- **Task statement**:
If a line in the entries below includes the string "Если", copy it out.

- **Data to use**:
________________________

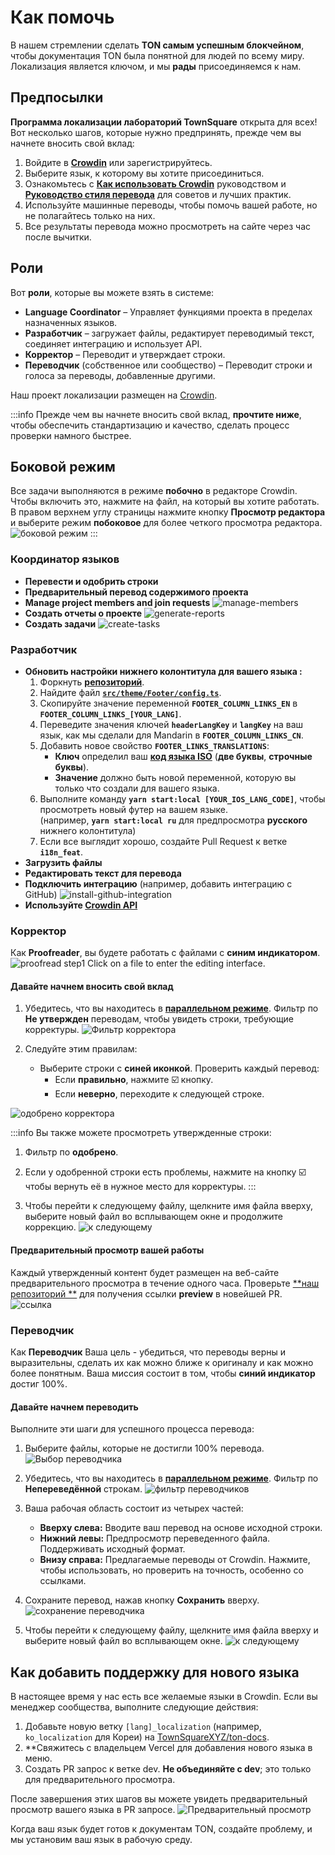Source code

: # Как помочь

В нашем стремлении сделать **TON самым успешным блокчейном**, чтобы документация TON была понятной для людей по всему миру. Локализация является ключом, и мы **рады** присоединяемся к нам.

## Предпосылки

**Программа локализации лабораторий TownSquare** открыта для всех! Вот несколько шагов, которые нужно предпринять, прежде чем вы начнете вносить свой вклад:

1. Войдите в [**Crowdin**](https://crowdin.com) или зарегистрируйтесь.
2. Выберите язык, к которому вы хотите присоединиться.
3. Ознакомьтесь с [**Как использовать Crowdin**](/v3/contribute/localization-program/how-to-contribute) руководством и [**Руководство стиля перевода**](/v3/contribute/localization-program/translation-style-guide) для советов и лучших практик.
4. Используйте машинные переводы, чтобы помочь вашей работе, но не полагайтесь только на них.
5. Все результаты перевода можно просмотреть на сайте через час после вычитки.

## Роли

Вот **роли**, которые вы можете взять в системе:

- **Language Coordinator** – Управляет функциями проекта в пределах назначенных языков.
- **Разработчик** – загружает файлы, редактирует переводимый текст, соединяет интеграцию и использует API.
- **Корректор** – Переводит и утверждает строки.
- **Переводчик** (собственное или сообщество) – Переводит строки и голоса за переводы, добавленные другими.

Наш проект локализации размещен на [Crowdin](https://crowdin.com/project/ton-docs).

:::info
Прежде чем вы начнете вносить свой вклад, **прочтите ниже**, чтобы обеспечить стандартизацию и качество, сделать процесс проверки намного быстрее.

## Боковой режим

Все задачи выполняются в режиме **побочно** в редакторе Crowdin. Чтобы включить это, нажмите на файл, на который вы хотите работать. В правом верхнем углу страницы нажмите кнопку **Просмотр редактора** и выберите режим **побоковое** для более четкого просмотра редактора.\
![боковой режим](/img/localizationProgrameline/side-by-side.png)
:::

### Координатор языков

- **Перевести и одобрить строки**
- **Предварительный перевод содержимого проекта**
- **Manage project members and join requests**
  ![manage-members](/img/localizationProgramGuideline/manage-members.png)
- **Создать отчеты о проекте**
  ![generate-reports](/img/localizationProgrameline/generate-reports.png)
- **Создать задачи**
  ![create-tasks](/img/localizationProgrameline/create-tasks.png)

### Разработчик

- **Обновить настройки нижнего колонтитула для вашего языка :**
  1. Форкнуть [**репозиторий**](https://github.com/TownSquareXYZ/ton-docs/tree/i18n_feat).
  2. Найдите файл [**`src/theme/Footer/config.ts`**](https://github.com/TownSquareXYZ/ton-docs/blob/main/src/theme/Footer/config.ts).
  3. Скопируйте значение переменной **`FOOTER_COLUMN_LINKS_EN`** в **`FOOTER_COLUMN_LINKS_[YOUR_LANG]`**.
  4. Переведите значения ключей **`headerLangKey`** и **`langKey`** на ваш язык, как мы сделали для Mandarin в **`FOOTER_COLUMN_LINKS_CN`**.
  5. Добавить новое свойство **`FOOTER_LINKS_TRANSLATIONS`**:
     - **Ключ** определил ваш [**код языка ISO**](https://www.andiamo.co.uk/resources/iso-language-codes/) (**две буквы**, **строчные буквы**).
     - **Значение** должно быть новой переменной, которую вы только что создали для вашего языка.
  6. Выполните команду **`yarn start:local [YOUR_IOS_LANG_CODE]`**, чтобы просмотреть новый футер на вашем языке.\
     (например, **`yarn start:local ru`** для предпросмотра **русского** нижнего колонтитула)
  7. Если все выглядит хорошо, создайте Pull Request к ветке **`i18n_feat`**.
- **Загрузить файлы**
- **Редактировать текст для перевода**
- **Подключить интеграцию** (например, добавить интеграцию с GitHub)
  ![install-github-integration](/img/localizationProgramGuideline/howItWorked/install-github-integration.png)
- **Используйте [Crowdin API](https://developer.crowdin.com/api/v2/)**

### Корректор

Как **Proofreader**, вы будете работать с файлами с **синим индикатором**.
![proofread step1](/img/localizationProgramGuideline/proofread-step1.png)
Click on a file to enter the editing interface.

#### Давайте начнем вносить свой вклад

1. Убедитесь, что вы находитесь в [**параллельном режиме**](#side-by-side-mode). Фильтр по **Не утвержден** переводам, чтобы увидеть строки, требующие корректуры.
   ![Фильтр корректора](/img/localizationProgrameline/proofread-filter.png)

2. Следуйте этим правилам:
   - Выберите строки с **синей иконкой**. Проверить каждый перевод:
     - Если **правильно**, нажмите ☑️ кнопку.
     - Если **неверно**, переходите к следующей строке.

![одобрено корректора](/img/localizationProgrameline/proofread-approved.png)

:::info
Вы также можете просмотреть утвержденные строки:

1. Фильтр по **одобрено**.

2. Если у одобренной строки есть проблемы, нажмите на кнопку ☑️ чтобы вернуть её в нужное место для корректуры.
   :::

3. Чтобы перейти к следующему файлу, щелкните имя файла вверху, выберите новый файл во всплывающем окне и продолжите коррекцию.
   ![к следующему](/img/localizationProgrameline/redirect-to-next.png)

#### Предварительный просмотр вашей работы

Каждый утвержденный контент будет размещен на веб-сайте предварительного просмотра в течение одного часа. Проверьте [\*\*наш репозиторий \*\*](https://github.com/TownSquareXYZ/ton-docs/pulls) для получения ссылки **preview** в новейшей PR.
![ссылка](/img/localizationProgrameline/preview-link.png)

### Переводчик

Как **Переводчик** Ваша цель - убедиться, что переводы верны и выразительны, сделать их как можно ближе к оригиналу и как можно более понятным. Ваша миссия состоит в том, чтобы **синий индикатор** достиг 100%.

#### Давайте начнем переводить

Выполните эти шаги для успешного процесса перевода:

1. Выберите файлы, которые не достигли 100% перевода.
   ![Выбор переводчика](/img/localizationProgrameline/translator-select.png)

2. Убедитесь, что вы находитесь в [**параллельном режиме**](#side-by-side-mode). Фильтр по **Непереведённой** строкам.
   ![фильтр переводчиков](/img/localizationProgrameline/translator-filter.png)

3. Ваша рабочая область состоит из четырех частей:
   - **Вверху слева:** Вводите ваш перевод на основе исходной строки.
   - **Нижний левы:** Предпросмотр переведенного файла. Поддерживать исходный формат.
   - **Внизу справа:** Предлагаемые переводы от Crowdin. Нажмите, чтобы использовать, но проверить на точность, особенно со ссылками.

4. Сохраните перевод, нажав кнопку **Сохранить** вверху.
   ![сохранение переводчика](/img/localizationProgrameline/translator-save.png)

5. Чтобы перейти к следующему файлу, щелкните имя файла вверху и выберите новый файл во всплывающем окне.
   ![к следующему](/img/localizationProgrameline/redirect-to-next.png)

## Как добавить поддержку для нового языка

В настоящее время у нас есть все желаемые языки в Crowdin. Если вы менеджер сообщества, выполните следующие действия:

1. Добавьте новую ветку `[lang]_localization` (например, `ko_localization` для Кореи) на [TownSquareXYZ/ton-docs](https://github.com/TownSquareXYZ/ton-docs).
2. \*\*Свяжитесь с владельцем Vercel для добавления нового языка в меню.
3. Создать PR запрос к ветке dev. **Не объединяйте с dev**; это только для предварительного просмотра.

После завершения этих шагов вы можете увидеть предварительный просмотр вашего языка в PR запросе.
![Предварительный просмотр](/img/localizationProgramGuideline/ko_preview.png)

Когда ваш язык будет готов к документам TON, создайте проблему, и мы установим ваш язык в рабочую среду.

________________________

- **Solution to this exercise**:
  7. Если все выглядит хорошо, создайте Pull Request к ветке **`i18n_feat`**.
     - Если **правильно**, нажмите ☑️ кнопку.
     - Если **неверно**, переходите к следующей строке.
2. Если у одобренной строки есть проблемы, нажмите на кнопку ☑️ чтобы вернуть её в нужное место для корректуры.
В настоящее время у нас есть все желаемые языки в Crowdin. Если вы менеджер сообщества, выполните следующие действия:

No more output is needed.